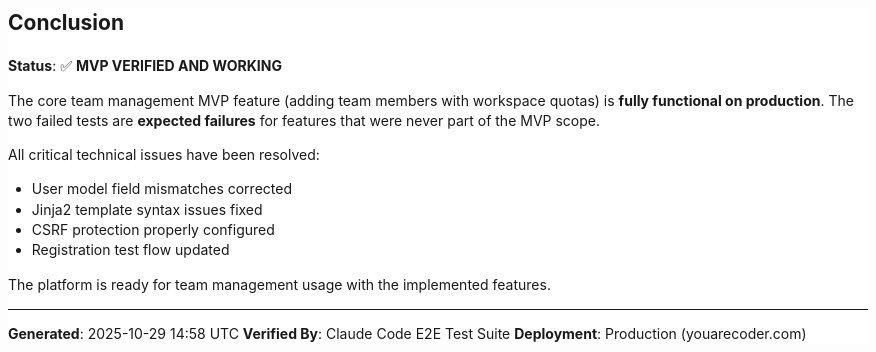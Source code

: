 
## Conclusion

**Status**: ✅ **MVP VERIFIED AND WORKING**

The core team management MVP feature (adding team members with workspace quotas) is **fully functional on production**. The two failed tests are **expected failures** for features that were never part of the MVP scope.

All critical technical issues have been resolved:
- User model field mismatches corrected
- Jinja2 template syntax issues fixed
- CSRF protection properly configured
- Registration test flow updated

The platform is ready for team management usage with the implemented features.

---

**Generated**: 2025-10-29 14:58 UTC
**Verified By**: Claude Code E2E Test Suite
**Deployment**: Production (youarecoder.com)

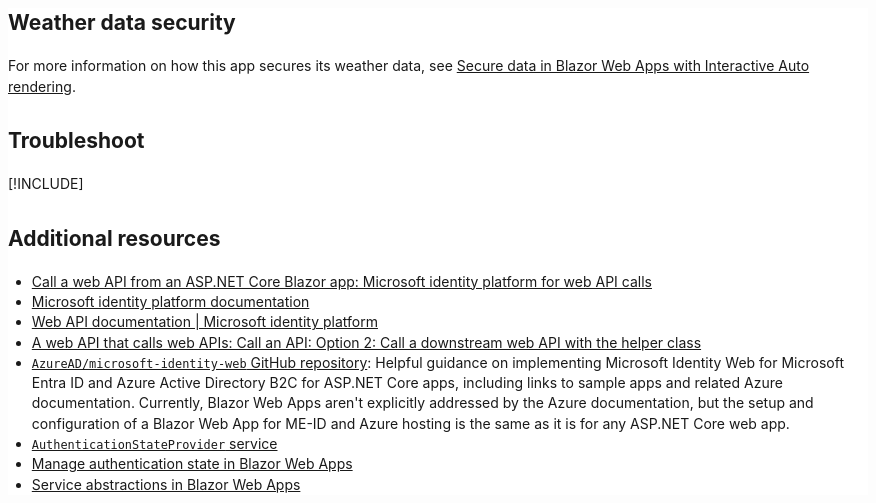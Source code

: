 ## Weather data security

For more information on how this app secures its weather data, see [Secure data in Blazor Web Apps with Interactive Auto rendering](xref:blazor/security/index#secure-data-in-blazor-web-apps-with-interactive-auto-rendering).

## Troubleshoot

[!INCLUDE[](~/blazor/security/includes/troubleshoot-server.md)]

## Additional resources

* [Call a web API from an ASP.NET Core Blazor app: Microsoft identity platform for web API calls](xref:blazor/call-web-api#microsoft-identity-platform-for-web-api-calls)
* [Microsoft identity platform documentation](/entra/identity-platform/)
* [Web API documentation | Microsoft identity platform](/entra/identity-platform/index-web-api)
* [A web API that calls web APIs: Call an API: Option 2: Call a downstream web API with the helper class](/entra/identity-platform/scenario-web-api-call-api-call-api?tabs=aspnetcore#option-2-call-a-downstream-web-api-with-the-helper-class)
* [`AzureAD/microsoft-identity-web` GitHub repository](https://github.com/AzureAD/microsoft-identity-web/wiki): Helpful guidance on implementing Microsoft Identity Web for Microsoft Entra ID and Azure Active Directory B2C for ASP.NET Core apps, including links to sample apps and related Azure documentation. Currently, Blazor Web Apps aren't explicitly addressed by the Azure documentation, but the setup and configuration of a Blazor Web App for ME-ID and Azure hosting is the same as it is for any ASP.NET Core web app.
* [`AuthenticationStateProvider` service](xref:blazor/security/index#authenticationstateprovider-service)
* [Manage authentication state in Blazor Web Apps](xref:blazor/security/index#manage-authentication-state-in-blazor-web-apps)
* [Service abstractions in Blazor Web Apps](xref:blazor/call-web-api#service-abstractions-for-web-api-calls)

## Description of the task
Only the lines from the one with "[Manage authentication state" through the end of the data should be printed, each exactly as it appears.

## Output for this exercise
* [Manage authentication state in Blazor Web Apps](xref:blazor/security/index#manage-authentication-state-in-blazor-web-apps)
* [Service abstractions in Blazor Web Apps](xref:blazor/call-web-api#service-abstractions-for-web-api-calls)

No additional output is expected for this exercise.